Un site historique du secteur
Près de cinq mois après l’annonce du rachat, le groupe Reworld Media n’a toujours pas clarifié ses ambitions à l’égard de sa nouvelle acquisition. « Nous attendons toujours la stratégie de Reworld, regrette Karyl Ait Kaci Ali, représentant du personnel au sein de l’entité Unify Tech, une branche de Unify qui regroupe les rédactions spécialisées dans les jeux vidéo et nouvelles technologies, dont fait partie Gamekult. En dépit des réunions que nous avons pu avoir, nous n’avons toujours pas d’éléments clairs concernant les plans de développement de Unify. » Contacté, le groupe Reworld Media n’a pas donné suite aux sollicitations du Monde.

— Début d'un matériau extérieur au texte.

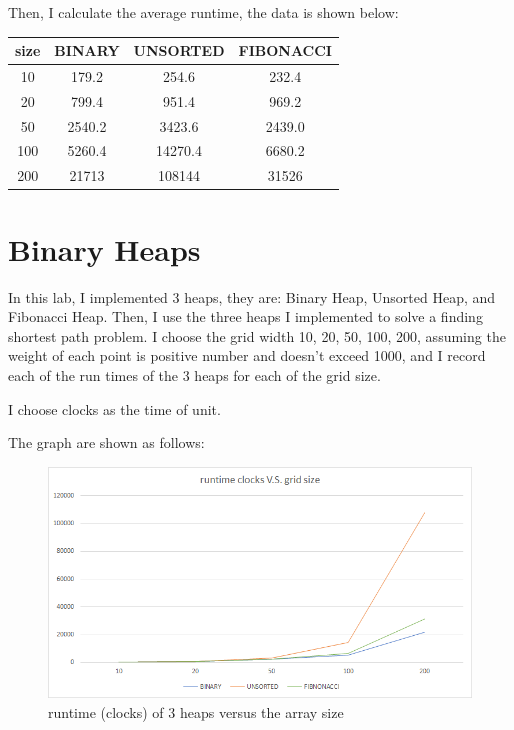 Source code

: \documentclass[12pt,a4paper]{article}
\theoremstyle{definition}
\begin{document}
Then, I calculate the average runtime, the data is shown below:
\begin{table}[ht]
	\begin{center}
	\begin{tabular}{|c|c|c|c|}
		\hline
		size & BINARY & UNSORTED & FIBONACCI \\ \hline
		10   & 179.2  & 254.6    & 232.4     \\ \hline
		20   & 799.4  & 951.4    & 969.2     \\ \hline
		50   & 2540.2 & 3423.6   & 2439.0    \\ \hline
		100  & 5260.4 & 14270.4  & 6680.2    \\ \hline
		200  & 21713  & 108144   & 31526     \\ \hline
	\end{tabular}
	\end{center}
\end{table}


\newpage
\section{Binary Heaps}

In this lab, I implemented 3 heaps, they are: Binary Heap, Unsorted Heap, and Fibonacci Heap. Then, I  use the three heaps I implemented to solve a finding shortest path problem.  I choose the grid width 10, 20, 50, 100, 200, assuming the weight of each point is positive number and doesn't exceed 1000, and I record each of the run times of the 3 heaps for each of the grid size.
 
I  choose clocks as the time of unit.
 
The graph are shown as follows:

\begin{figure}[ht]
	\centering
	\includegraphics[scale=2.0]{1.png}
	\caption{runtime (clocks) of 3 heaps versus the array size}
\end{figure}
\end{document}
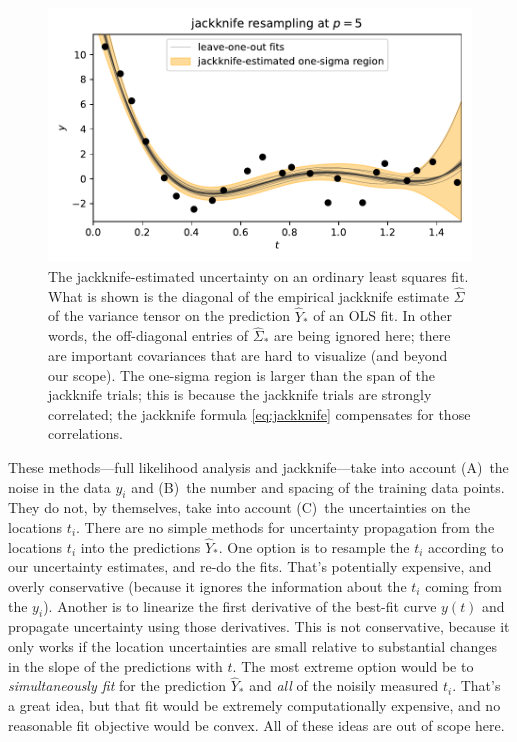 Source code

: \documentclass[12pt,letterpaper]{article}
\newlength{\figurewidth}
\begin{document}
\begin{figure}[t]
    \begin{mdframed}
    \includegraphics[width=\figurewidth]{./uncertainty.pdf}
    \caption{The jackknife-estimated uncertainty on an ordinary least squares fit. What is shown is the diagonal of the empirical jackknife estimate $\hat{\Sigma}$ of the variance tensor on the prediction $\hat{Y}_\ast$ of an OLS fit. In other words, the off-diagonal entries of $\hat{\Sigma}_\ast$ are being ignored here; there are important covariances that are hard to visualize (and beyond our scope). The one-sigma region is larger than the span of the jackknife trials; this is because the jackknife trials are strongly correlated; the jackknife formula \eqref{eq:jackknife} compensates for those correlations.}
    \label{fig:uncertainty}
    \end{mdframed}
\end{figure}

These methods---full likelihood analysis and jackknife---take into account (A)~the noise in the data $y_i$ and (B)~the number and spacing of the training data points.
They do not, by themselves, take into account (C)~the uncertainties on the locations $t_i$.
There are no simple methods for uncertainty propagation from the locations $t_i$ into the predictions $\hat{Y}_\ast$.
One option is to resample the $t_i$ according to our uncertainty estimates, and re-do the fits.
That's potentially expensive, and overly conservative (because it ignores the information about the $t_i$ coming from the $y_i$).
Another is to linearize the first derivative of the best-fit curve $y(t)$ and propagate uncertainty using those derivatives.
This is not conservative, because it only works if the location uncertainties are small relative to substantial changes in the slope of the predictions with $t$.
The most extreme option would be to \emph{simultaneously fit} for the prediction $\hat{Y}_\ast$ and \emph{all} of the noisily measured $t_i$.
That's a great idea, but that fit would be extremely computationally expensive, and no reasonable fit objective would be convex.
All of these ideas are out of scope here.
\end{document}
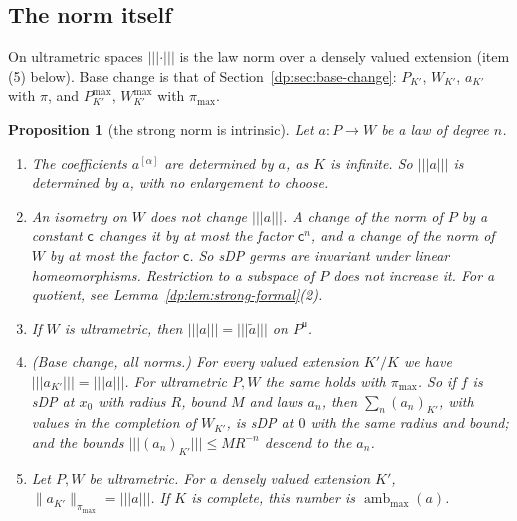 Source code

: \documentclass[11pt]{amsart}
\newtheorem{proposition}[theorem]{Proposition}
\theoremstyle{definition}
\theoremstyle{remark}
\numberwithin{equation}{section}
\newcommand{\norm}[1]{\lVert #1\rVert}
\theoremstyle{plain}
\theoremstyle{definition}
\theoremstyle{plain}
\begin{document}
\subsection{The norm itself}\label{dp:s:ssec-norm}

On ultrametric spaces $\lvert\!\lvert\!\lvert \cdot\rvert\!\rvert\!\rvert$ is the law norm over a densely valued extension (item (5) below). Base change is that of Section~\ref{dp:sec:base-change}: $P_{K'}$, $W_{K'}$, $a_{K'}$ with $\pi$, and $P^{\max}_{K'}$, $W^{\max}_{K'}$ with $\pi_{\max}$.

\begin{proposition}[the strong norm is intrinsic]\label{dp:prop:strong-intrinsic}
Let $a\colon P\to W$ be a law of degree $n$.
\begin{enumerate}
\item The coefficients $a^{[\alpha]}$ are determined by $a$, as $K$ is infinite. So $\lvert\!\lvert\!\lvert a\rvert\!\rvert\!\rvert$ is determined by $a$, with no enlargement to choose.
\item An isometry on $W$ does not change $\lvert\!\lvert\!\lvert a\rvert\!\rvert\!\rvert$. A change of the norm of $P$ by a constant $\mathsf c$ changes it by at most the factor $\mathsf c^n$, and a change of the norm of $W$ by at most the factor $\mathsf c$. So sDP germs are invariant under linear homeomorphisms. Restriction to a subspace of $P$ does not increase it. For a quotient, see Lemma~\ref{dp:lem:strong-formal}(2).
\item If $W$ is ultrametric, then $\lvert\!\lvert\!\lvert a\rvert\!\rvert\!\rvert=\lvert\!\lvert\!\lvert \tilde a\rvert\!\rvert\!\rvert$ on $P^{\mathsf u}$.
\item \textup{(Base change, all norms.)} For every valued extension $K'/K$ we have $\lvert\!\lvert\!\lvert a_{K'}\rvert\!\rvert\!\rvert=\lvert\!\lvert\!\lvert a\rvert\!\rvert\!\rvert$. For ultrametric $P,W$ the same holds with $\pi_{\max}$. So if $f$ is sDP at $x_0$ with radius $R$, bound $M$ and laws $a_n$, then $\sum_n(a_n)_{K'}$, with values in the completion of $W_{K'}$, is sDP at $0$ with the same radius and bound; and the bounds $\lvert\!\lvert\!\lvert (a_n)_{K'}\rvert\!\rvert\!\rvert\le MR^{-n}$ descend to the $a_n$.
\item Let $P,W$ be ultrametric. For a densely valued extension $K'$, $\norm{a_{K'}}_{\pi_{\max}}=\lvert\!\lvert\!\lvert a\rvert\!\rvert\!\rvert$. If $K$ is complete, this number is $\operatorname{amb}_{\max}(a)$.
\end{enumerate}
\end{proposition}
\end{document}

Gamekult a été fondé en décembre 2000 et se présentait comme l’un des premiers magazines en ligne spécialisé dans les jeux vidéo en France, se reposant uniquement sur ses publications sur le Web. Au classement des sites de jeux vidéo établi chaque année par l’Agence française pour le jeu vidéo (AFJV), Gamekult décrochait en novembre 2012 la deuxième place derrière Jeuvideo.com. Le site, tombé depuis à la cinquième place, a connu plusieurs actionnaires au cours de son existence, passant de LDLC à Cup Interactive puis Newen, avant de tomber dans l’escarcelle de TF1. Gamekult s’était alors retrouvé intégré au sein de Unify, son entité dédiée aux médias en ligne et que le groupe audiovisuel cède aujourd’hui à Reworld Media.

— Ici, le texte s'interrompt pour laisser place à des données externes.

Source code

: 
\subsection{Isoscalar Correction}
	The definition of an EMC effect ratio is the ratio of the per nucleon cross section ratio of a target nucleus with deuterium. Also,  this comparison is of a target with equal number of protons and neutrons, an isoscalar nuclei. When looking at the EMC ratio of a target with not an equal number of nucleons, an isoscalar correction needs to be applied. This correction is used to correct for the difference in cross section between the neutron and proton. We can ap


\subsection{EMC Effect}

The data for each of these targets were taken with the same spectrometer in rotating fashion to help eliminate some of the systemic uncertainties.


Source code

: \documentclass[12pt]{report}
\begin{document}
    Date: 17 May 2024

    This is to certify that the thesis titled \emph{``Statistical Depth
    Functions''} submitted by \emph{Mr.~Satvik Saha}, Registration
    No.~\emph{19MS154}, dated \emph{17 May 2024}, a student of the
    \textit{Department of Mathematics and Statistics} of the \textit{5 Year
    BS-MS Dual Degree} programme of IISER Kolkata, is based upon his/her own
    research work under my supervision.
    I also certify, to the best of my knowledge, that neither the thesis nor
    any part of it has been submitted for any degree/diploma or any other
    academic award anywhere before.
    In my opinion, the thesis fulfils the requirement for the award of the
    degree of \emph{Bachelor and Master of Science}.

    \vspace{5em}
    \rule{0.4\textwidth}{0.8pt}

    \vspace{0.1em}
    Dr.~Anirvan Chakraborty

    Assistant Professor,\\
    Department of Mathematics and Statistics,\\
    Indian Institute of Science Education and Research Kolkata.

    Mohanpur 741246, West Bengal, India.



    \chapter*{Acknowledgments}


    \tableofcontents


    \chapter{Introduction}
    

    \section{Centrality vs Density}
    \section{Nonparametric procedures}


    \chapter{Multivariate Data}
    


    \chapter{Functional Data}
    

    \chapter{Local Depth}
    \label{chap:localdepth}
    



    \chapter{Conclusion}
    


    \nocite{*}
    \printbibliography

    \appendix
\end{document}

L’annonce du nouvel actionnaire a déjà causé des départs de journalistes au sein des autres sites du groupe, particulièrement dans la branche Unify Tech. Unify possède, outre Gamekult, les sites Les Numériques, Cnet France, ZDNet, Aufeminin, Marmiton et Doctissimo. Contrairement aux autres rédactions du groupe, Gamekult a choisi en 2015 de proposer un abonnement payant visant à financer des articles et des enquêtes sur le secteur. Le site comptait en début d’année un peu plus de 12 200 abonnés.

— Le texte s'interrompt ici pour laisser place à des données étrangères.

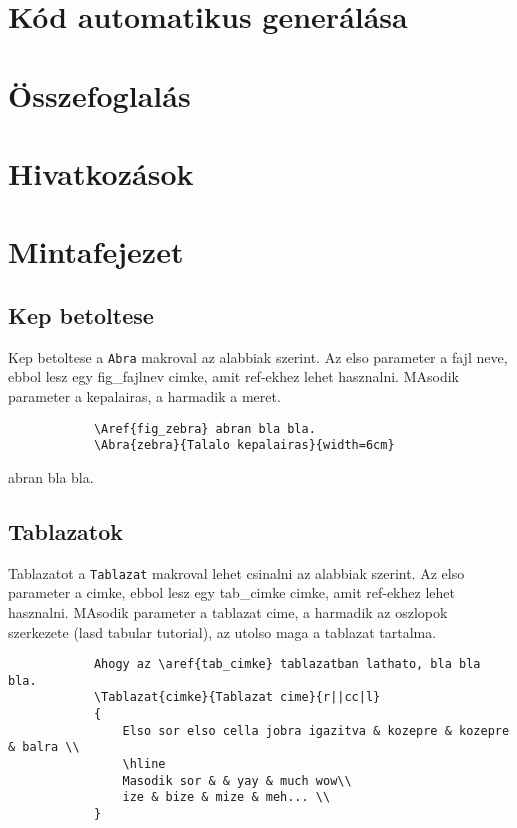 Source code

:\documentclass[12ppt,a4paper,oneside]{report}
\begin{document}
\chapter{Kód automatikus generálása} %

\chapter{Összefoglalás} %

\chapter*{Hivatkozások}

\appendix

\chapter{Mintafejezet}
    \section{Kep betoltese}
        Kep betoltese a \texttt{Abra} makroval az alabbiak szerint. Az elso parameter a fajl neve, ebbol lesz egy fig\_fajlnev cimke, amit ref-ekhez lehet hasznalni. MAsodik parameter a kepalairas, a harmadik a meret.
        \begin{verbatim}
            \Aref{fig_zebra} abran bla bla.
            \Abra{zebra}{Talalo kepalairas}{width=6cm}
        \end{verbatim}

         abran bla bla.


    \section{Tablazatok}
        Tablazatot a \texttt{Tablazat} makroval lehet csinalni az alabbiak szerint. Az elso parameter a cimke, ebbol lesz egy tab\_cimke cimke, amit ref-ekhez lehet hasznalni. MAsodik parameter a tablazat cime, a harmadik az oszlopok szerkezete (lasd tabular tutorial), az utolso maga a tablazat tartalma.
        \begin{verbatim}
            Ahogy az \aref{tab_cimke} tablazatban lathato, bla bla bla.
            \Tablazat{cimke}{Tablazat cime}{r||cc|l}
            {
                Elso sor elso cella jobra igazitva & kozepre & kozepre & balra \\
                \hline
                Masodik sor & & yay & much wow\\
                ize & bize & mize & meh... \\
            }
        \end{verbatim}
\end{document}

Créé en 2012, Reworld Media a fondé sa stratégie sur l’acquisition de nombreux titres de magazine – il possède par exemple déjà Grazia, Maison & Travaux ou Auto Plus – et la réduction des coûts de production, parfois en profitant du départ des journalistes pour réduire le nombre de postes. Le groupe avait déjà fait face à une situation similaire en 2019 lors de son rachat du groupe Mondadori France : de nombreux journalistes de la rédaction de Science & Vie avaient alors choisi de prendre la clause de cession et étaient partis fonder le magazine scientifique Epsiloon.